Exercise goal – All lines in the records below with the word "final" must be returned.

___ Input data ___

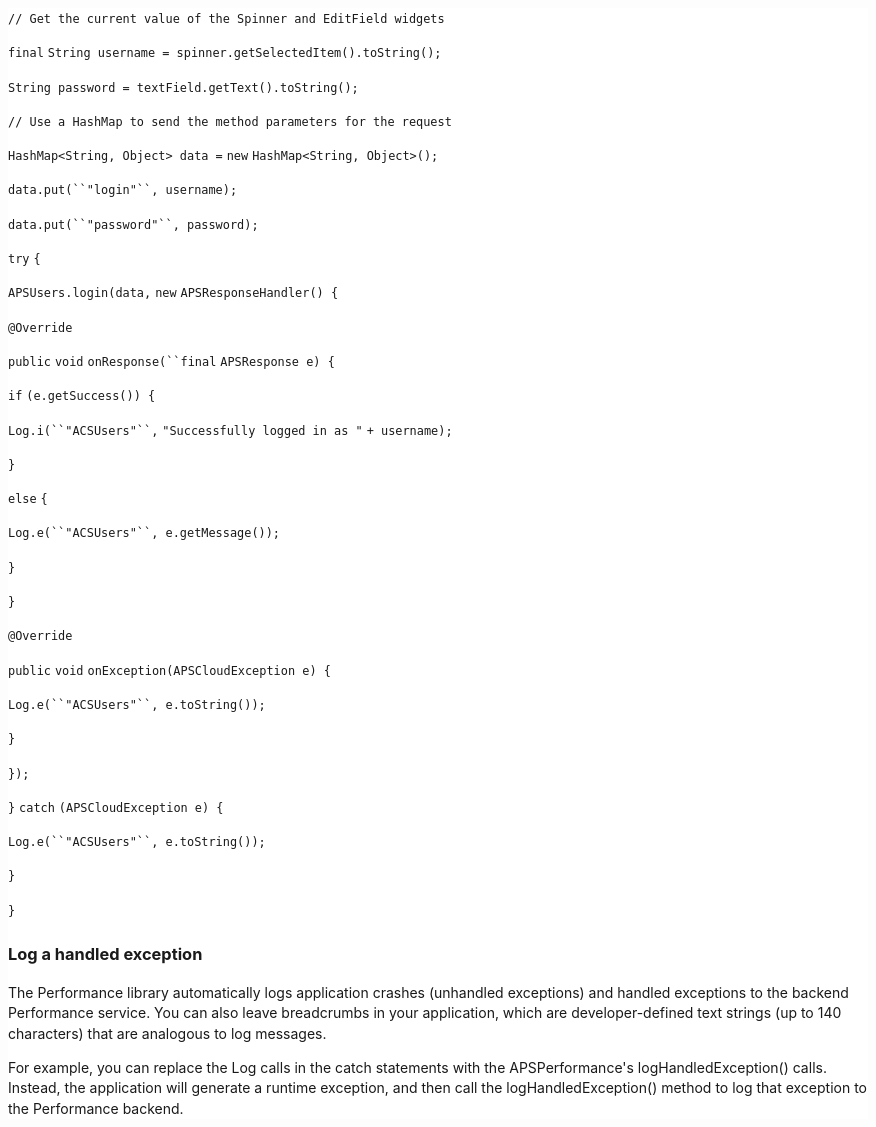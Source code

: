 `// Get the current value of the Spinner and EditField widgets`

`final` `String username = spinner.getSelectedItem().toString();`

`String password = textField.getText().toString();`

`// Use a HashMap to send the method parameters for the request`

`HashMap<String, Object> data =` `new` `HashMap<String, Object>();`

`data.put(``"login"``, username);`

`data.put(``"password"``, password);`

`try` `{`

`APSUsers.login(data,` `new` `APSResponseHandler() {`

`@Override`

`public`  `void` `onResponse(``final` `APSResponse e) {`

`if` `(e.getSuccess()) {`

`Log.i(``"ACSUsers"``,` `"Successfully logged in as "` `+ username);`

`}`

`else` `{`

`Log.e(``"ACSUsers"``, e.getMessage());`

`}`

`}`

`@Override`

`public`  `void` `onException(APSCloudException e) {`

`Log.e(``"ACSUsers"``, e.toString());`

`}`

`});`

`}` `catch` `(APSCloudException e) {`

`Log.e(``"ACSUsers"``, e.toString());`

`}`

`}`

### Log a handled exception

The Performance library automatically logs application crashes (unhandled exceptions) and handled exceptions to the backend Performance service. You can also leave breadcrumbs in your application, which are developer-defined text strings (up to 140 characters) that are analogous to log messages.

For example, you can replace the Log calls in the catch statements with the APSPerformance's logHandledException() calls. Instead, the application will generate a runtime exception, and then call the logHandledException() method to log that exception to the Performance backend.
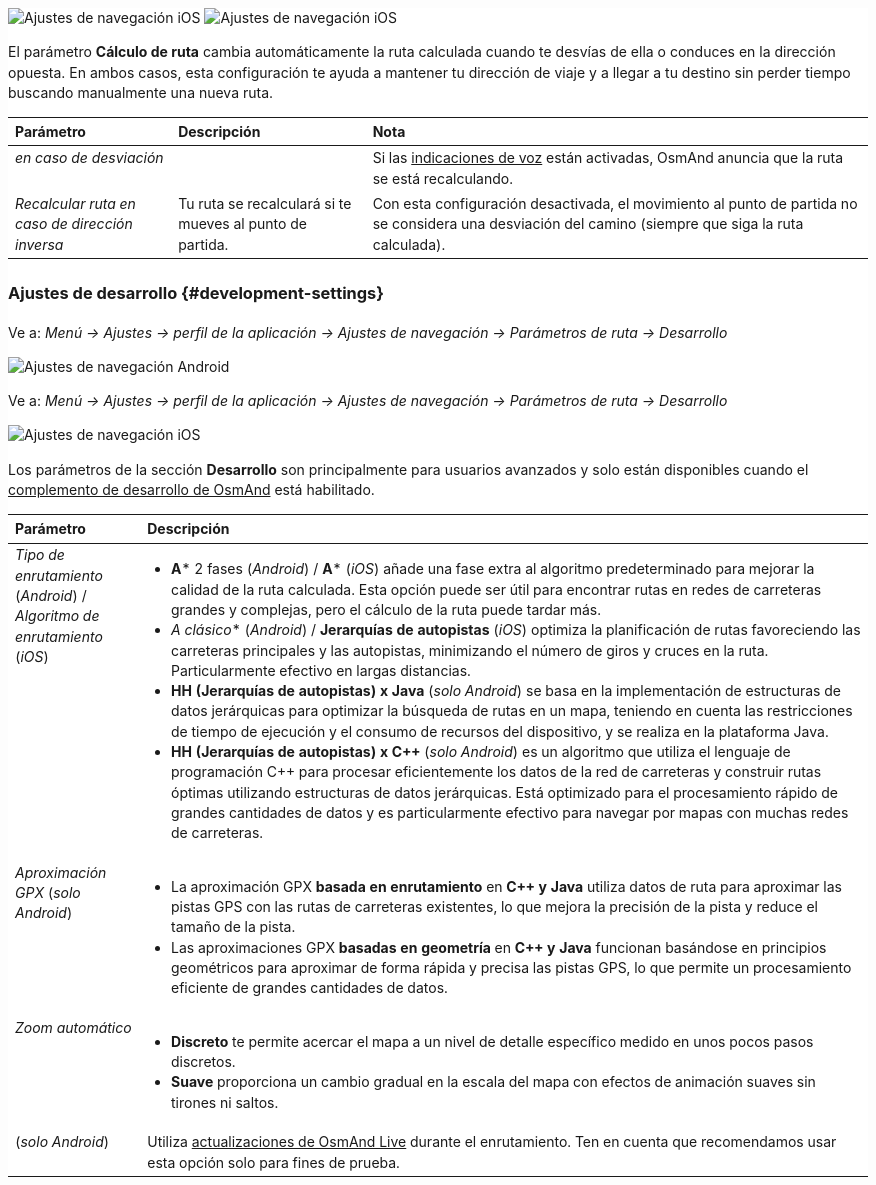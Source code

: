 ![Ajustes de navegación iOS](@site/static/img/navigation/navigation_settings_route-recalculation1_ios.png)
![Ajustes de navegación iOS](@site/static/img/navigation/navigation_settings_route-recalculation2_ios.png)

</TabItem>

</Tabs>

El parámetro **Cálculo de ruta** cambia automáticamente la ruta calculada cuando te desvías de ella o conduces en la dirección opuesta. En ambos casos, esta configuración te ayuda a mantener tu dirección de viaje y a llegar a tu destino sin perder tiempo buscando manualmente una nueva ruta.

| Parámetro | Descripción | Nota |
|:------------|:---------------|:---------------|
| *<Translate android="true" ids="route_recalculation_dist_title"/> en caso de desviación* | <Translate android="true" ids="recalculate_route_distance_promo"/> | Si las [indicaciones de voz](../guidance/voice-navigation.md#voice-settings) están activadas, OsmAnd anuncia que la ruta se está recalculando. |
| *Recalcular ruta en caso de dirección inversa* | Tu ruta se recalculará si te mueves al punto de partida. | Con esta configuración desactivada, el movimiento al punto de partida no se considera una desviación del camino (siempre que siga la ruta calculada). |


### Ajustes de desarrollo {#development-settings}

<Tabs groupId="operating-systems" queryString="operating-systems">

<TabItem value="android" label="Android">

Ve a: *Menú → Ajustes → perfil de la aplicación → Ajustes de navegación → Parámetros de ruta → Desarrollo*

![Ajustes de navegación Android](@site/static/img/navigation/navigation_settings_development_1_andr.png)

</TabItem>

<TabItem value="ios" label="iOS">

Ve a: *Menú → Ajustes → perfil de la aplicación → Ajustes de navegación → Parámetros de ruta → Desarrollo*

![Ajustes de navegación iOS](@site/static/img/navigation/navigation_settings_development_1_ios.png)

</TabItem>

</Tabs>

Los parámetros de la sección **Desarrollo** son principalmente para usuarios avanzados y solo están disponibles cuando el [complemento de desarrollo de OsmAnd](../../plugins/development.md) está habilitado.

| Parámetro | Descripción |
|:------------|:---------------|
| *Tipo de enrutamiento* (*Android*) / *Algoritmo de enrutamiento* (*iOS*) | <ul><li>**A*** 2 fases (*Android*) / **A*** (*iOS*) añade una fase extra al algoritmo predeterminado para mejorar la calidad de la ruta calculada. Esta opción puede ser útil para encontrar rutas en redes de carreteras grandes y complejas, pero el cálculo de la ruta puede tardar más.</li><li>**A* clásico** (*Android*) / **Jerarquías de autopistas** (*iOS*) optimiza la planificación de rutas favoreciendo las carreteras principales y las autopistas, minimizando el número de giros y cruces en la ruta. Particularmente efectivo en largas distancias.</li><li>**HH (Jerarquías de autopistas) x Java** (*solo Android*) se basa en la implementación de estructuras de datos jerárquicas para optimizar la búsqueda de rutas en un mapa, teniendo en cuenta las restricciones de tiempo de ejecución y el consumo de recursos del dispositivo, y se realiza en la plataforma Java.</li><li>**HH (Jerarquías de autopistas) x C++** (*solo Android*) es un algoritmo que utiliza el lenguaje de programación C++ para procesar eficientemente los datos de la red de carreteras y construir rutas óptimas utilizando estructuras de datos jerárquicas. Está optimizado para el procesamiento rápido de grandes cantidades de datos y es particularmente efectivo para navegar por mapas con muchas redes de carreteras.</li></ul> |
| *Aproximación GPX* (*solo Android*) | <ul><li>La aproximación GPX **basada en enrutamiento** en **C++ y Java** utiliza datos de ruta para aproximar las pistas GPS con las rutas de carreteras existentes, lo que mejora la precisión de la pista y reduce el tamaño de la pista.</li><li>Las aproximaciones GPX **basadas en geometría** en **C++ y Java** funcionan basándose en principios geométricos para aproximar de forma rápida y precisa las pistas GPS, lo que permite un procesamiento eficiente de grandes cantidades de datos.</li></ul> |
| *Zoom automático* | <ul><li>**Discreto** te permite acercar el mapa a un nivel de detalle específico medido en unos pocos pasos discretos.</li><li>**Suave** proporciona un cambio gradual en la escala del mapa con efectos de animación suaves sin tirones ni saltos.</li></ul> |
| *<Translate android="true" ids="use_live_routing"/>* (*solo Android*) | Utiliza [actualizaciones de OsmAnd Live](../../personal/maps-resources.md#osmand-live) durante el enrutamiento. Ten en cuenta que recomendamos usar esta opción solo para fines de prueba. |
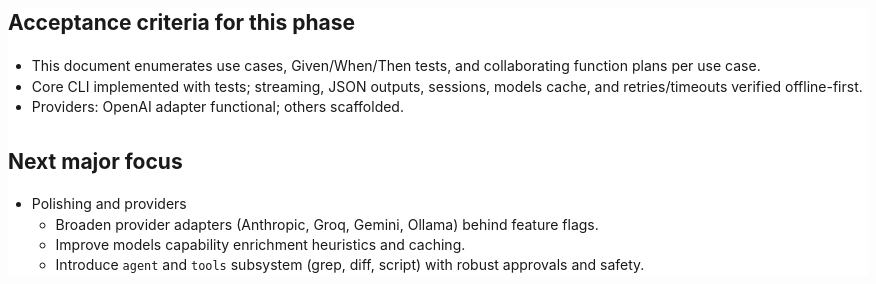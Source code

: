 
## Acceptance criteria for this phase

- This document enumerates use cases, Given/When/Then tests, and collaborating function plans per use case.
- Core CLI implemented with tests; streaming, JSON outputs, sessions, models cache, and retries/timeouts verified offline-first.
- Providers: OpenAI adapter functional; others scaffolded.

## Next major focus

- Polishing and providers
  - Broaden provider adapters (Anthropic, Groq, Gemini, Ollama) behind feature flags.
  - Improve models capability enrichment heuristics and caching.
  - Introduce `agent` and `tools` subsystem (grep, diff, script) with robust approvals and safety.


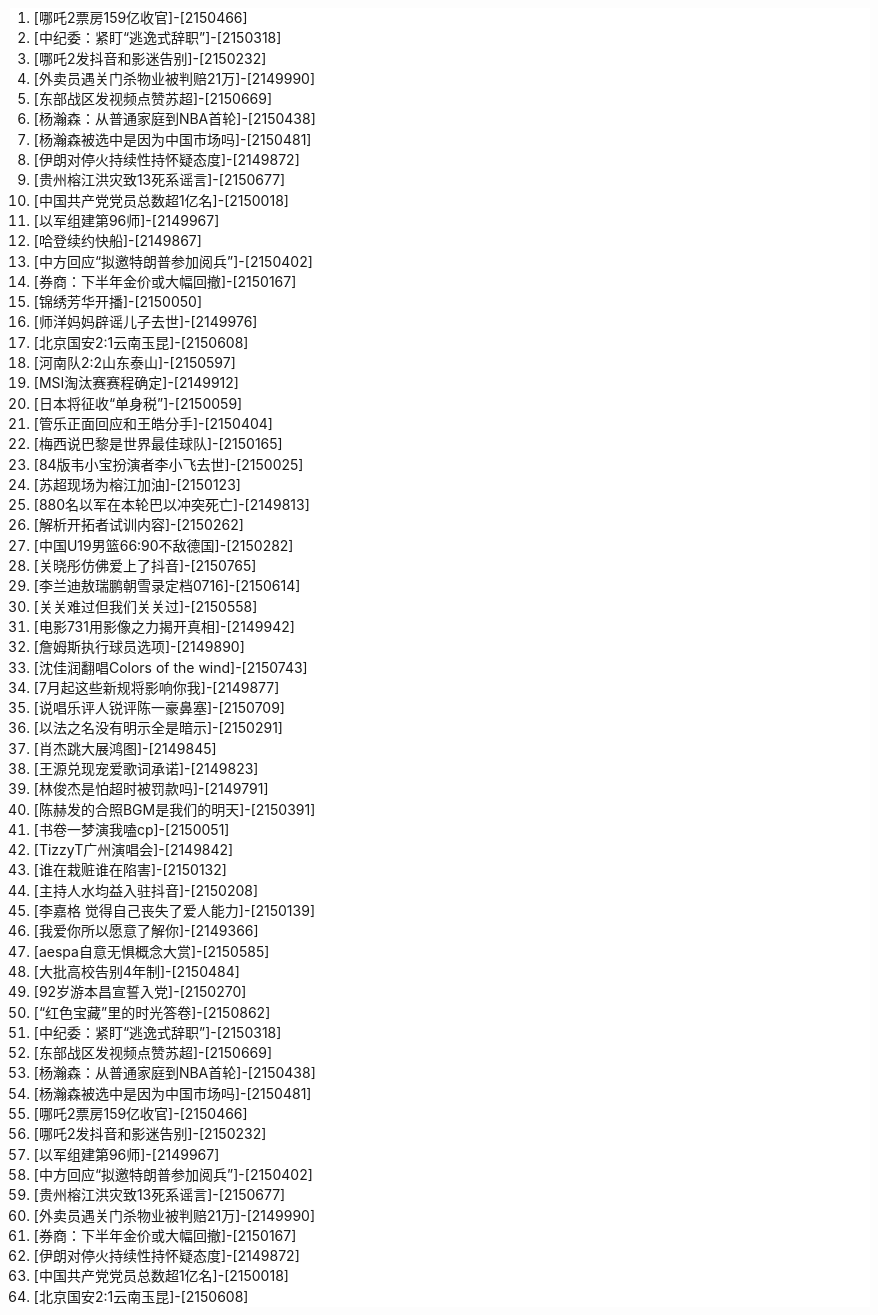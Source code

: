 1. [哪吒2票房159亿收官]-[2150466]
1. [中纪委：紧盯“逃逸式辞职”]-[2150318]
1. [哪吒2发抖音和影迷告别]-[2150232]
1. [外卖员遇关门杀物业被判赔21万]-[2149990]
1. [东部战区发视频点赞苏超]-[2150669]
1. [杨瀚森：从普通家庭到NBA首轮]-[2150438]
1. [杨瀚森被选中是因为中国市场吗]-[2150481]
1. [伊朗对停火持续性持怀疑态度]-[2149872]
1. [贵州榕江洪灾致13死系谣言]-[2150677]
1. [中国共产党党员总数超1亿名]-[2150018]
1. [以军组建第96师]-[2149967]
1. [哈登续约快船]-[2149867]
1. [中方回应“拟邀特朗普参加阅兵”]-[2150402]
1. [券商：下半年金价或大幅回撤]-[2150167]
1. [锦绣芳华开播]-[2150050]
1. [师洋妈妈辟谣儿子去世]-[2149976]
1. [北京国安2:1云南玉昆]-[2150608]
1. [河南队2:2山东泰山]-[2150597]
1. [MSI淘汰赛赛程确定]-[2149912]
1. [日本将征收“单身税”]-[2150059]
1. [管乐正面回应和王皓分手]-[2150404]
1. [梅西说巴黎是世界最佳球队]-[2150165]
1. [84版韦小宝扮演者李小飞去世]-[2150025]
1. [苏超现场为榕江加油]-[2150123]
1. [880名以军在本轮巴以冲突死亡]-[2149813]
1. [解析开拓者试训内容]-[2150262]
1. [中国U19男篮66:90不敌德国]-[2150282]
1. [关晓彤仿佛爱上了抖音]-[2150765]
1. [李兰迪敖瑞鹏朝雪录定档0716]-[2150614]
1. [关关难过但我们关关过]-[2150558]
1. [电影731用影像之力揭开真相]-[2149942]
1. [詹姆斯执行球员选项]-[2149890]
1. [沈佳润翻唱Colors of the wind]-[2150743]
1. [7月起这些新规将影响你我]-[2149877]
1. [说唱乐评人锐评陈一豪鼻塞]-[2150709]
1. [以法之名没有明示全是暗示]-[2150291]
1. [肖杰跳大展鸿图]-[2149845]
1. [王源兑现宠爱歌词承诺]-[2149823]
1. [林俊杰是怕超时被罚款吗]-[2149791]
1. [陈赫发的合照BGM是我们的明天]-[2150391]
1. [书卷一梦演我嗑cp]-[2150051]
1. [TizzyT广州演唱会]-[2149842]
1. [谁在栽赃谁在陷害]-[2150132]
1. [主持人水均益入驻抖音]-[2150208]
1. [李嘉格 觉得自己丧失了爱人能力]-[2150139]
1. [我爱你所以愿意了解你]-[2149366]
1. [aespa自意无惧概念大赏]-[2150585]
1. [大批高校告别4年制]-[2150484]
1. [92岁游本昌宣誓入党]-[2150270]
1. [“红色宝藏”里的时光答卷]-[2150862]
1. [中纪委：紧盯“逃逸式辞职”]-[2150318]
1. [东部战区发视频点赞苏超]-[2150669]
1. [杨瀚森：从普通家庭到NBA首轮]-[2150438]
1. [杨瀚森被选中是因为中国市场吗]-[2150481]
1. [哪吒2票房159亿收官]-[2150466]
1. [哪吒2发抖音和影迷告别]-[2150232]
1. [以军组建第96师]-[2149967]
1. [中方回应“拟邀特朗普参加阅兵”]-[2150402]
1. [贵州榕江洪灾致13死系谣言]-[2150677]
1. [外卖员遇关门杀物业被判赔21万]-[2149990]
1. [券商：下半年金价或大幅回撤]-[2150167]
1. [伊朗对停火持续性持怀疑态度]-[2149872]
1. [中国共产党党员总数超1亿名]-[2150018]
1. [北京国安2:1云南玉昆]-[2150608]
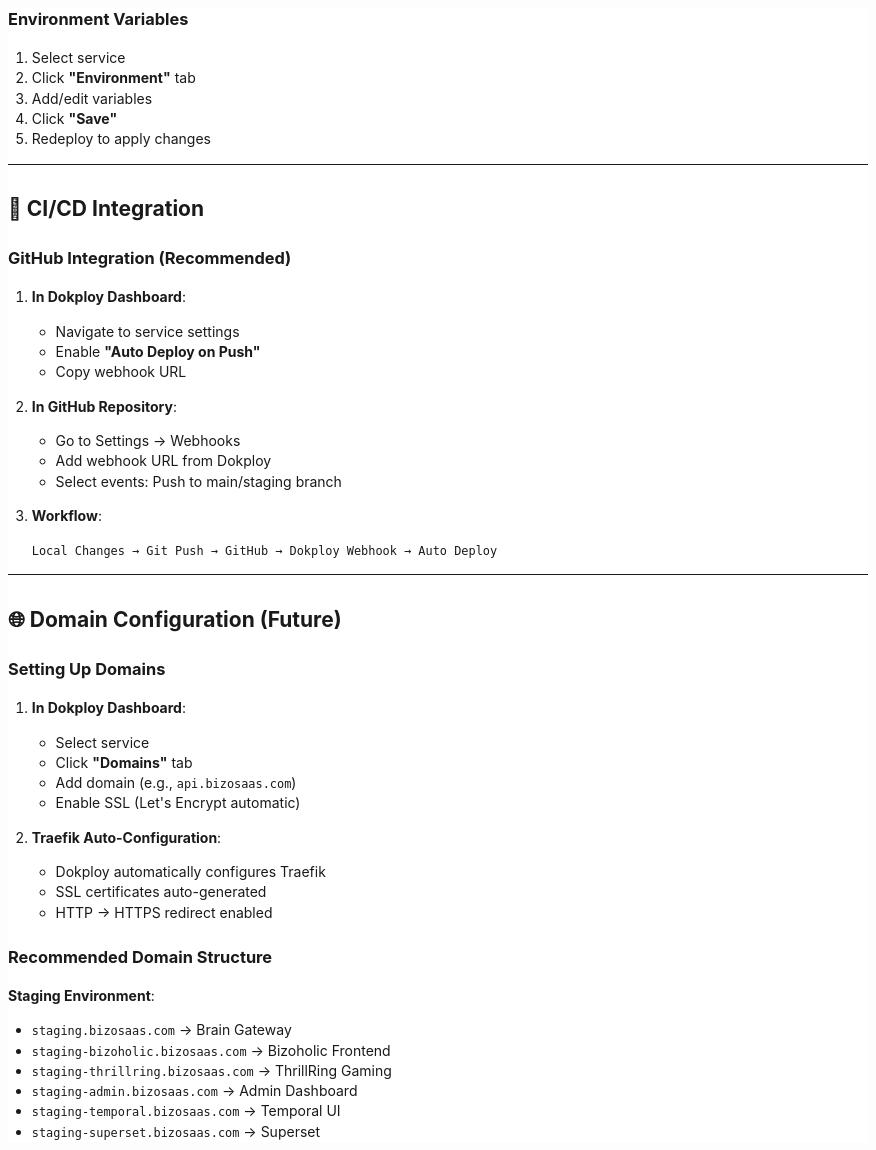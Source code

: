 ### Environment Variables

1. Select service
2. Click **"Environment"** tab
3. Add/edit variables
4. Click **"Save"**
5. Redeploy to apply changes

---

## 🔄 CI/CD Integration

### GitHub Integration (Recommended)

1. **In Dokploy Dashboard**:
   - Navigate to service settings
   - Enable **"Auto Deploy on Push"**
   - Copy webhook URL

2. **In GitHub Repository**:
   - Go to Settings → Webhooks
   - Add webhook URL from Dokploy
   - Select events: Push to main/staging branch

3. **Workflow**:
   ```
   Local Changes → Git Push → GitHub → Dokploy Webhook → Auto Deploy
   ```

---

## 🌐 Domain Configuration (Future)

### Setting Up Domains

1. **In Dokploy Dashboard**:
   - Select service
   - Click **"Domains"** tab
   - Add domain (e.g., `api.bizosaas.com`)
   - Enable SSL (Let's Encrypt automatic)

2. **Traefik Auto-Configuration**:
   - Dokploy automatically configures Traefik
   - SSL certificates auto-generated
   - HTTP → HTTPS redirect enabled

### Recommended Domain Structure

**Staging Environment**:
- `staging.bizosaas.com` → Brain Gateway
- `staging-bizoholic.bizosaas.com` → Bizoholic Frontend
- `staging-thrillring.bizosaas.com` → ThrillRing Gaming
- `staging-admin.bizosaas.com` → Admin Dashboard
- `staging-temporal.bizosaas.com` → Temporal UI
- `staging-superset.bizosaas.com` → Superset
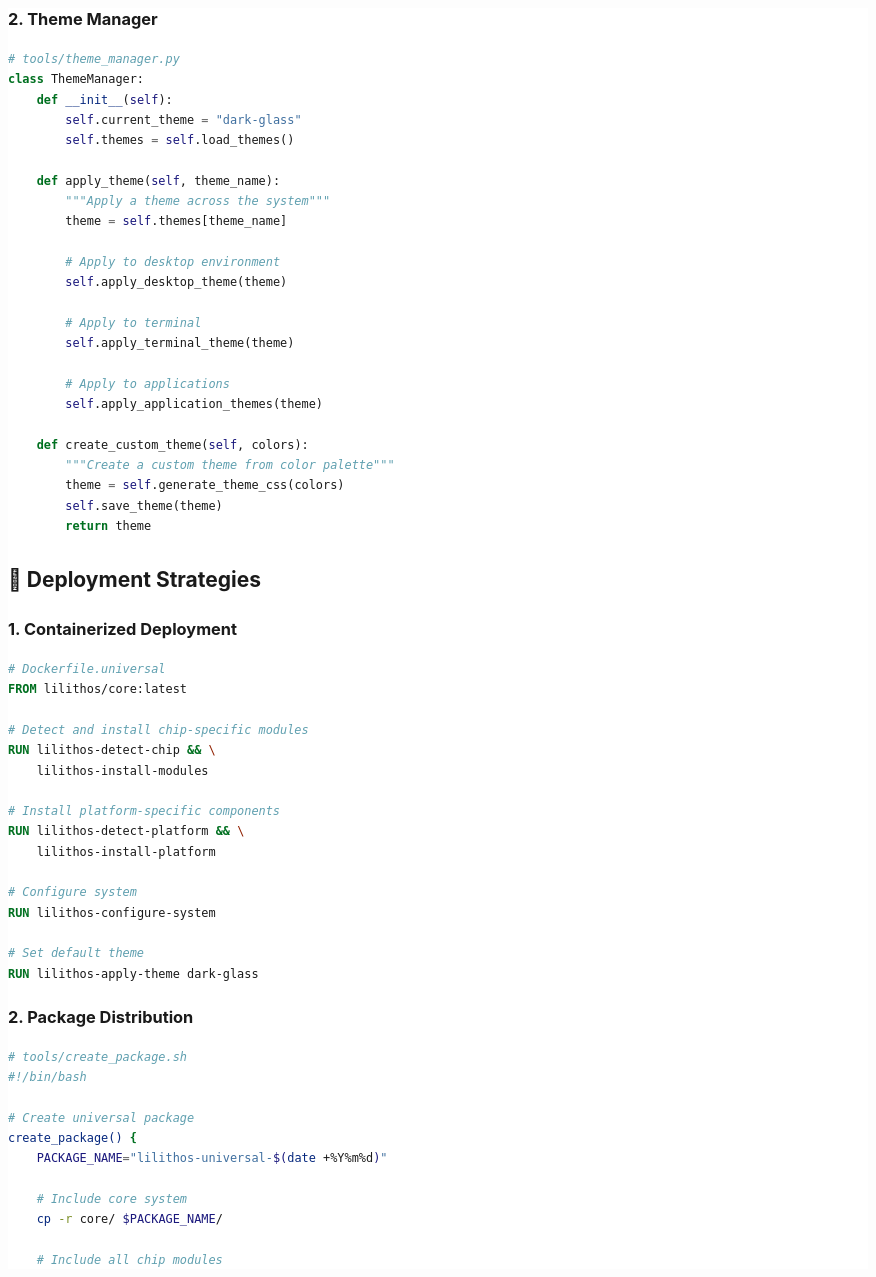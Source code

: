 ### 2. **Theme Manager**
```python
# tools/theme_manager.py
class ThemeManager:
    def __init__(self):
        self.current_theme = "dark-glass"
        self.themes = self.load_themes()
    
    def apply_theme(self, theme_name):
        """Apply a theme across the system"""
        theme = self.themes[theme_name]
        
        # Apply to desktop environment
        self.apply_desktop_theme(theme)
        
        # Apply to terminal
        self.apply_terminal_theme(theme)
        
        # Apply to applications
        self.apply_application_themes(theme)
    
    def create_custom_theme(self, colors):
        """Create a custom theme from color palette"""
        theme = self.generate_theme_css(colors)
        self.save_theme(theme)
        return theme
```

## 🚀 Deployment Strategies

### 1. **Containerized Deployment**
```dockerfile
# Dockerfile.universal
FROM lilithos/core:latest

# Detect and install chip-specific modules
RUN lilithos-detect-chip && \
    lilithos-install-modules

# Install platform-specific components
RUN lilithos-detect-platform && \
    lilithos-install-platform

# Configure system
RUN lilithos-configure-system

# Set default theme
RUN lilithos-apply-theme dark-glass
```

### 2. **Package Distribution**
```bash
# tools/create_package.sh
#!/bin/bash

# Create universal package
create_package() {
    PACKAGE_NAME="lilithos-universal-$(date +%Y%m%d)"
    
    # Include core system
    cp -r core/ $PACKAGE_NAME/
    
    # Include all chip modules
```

___

Written response –
`final` `String username = spinner.getSelectedItem().toString();`
`public`  `void` `onResponse(``final` `APSResponse e) {`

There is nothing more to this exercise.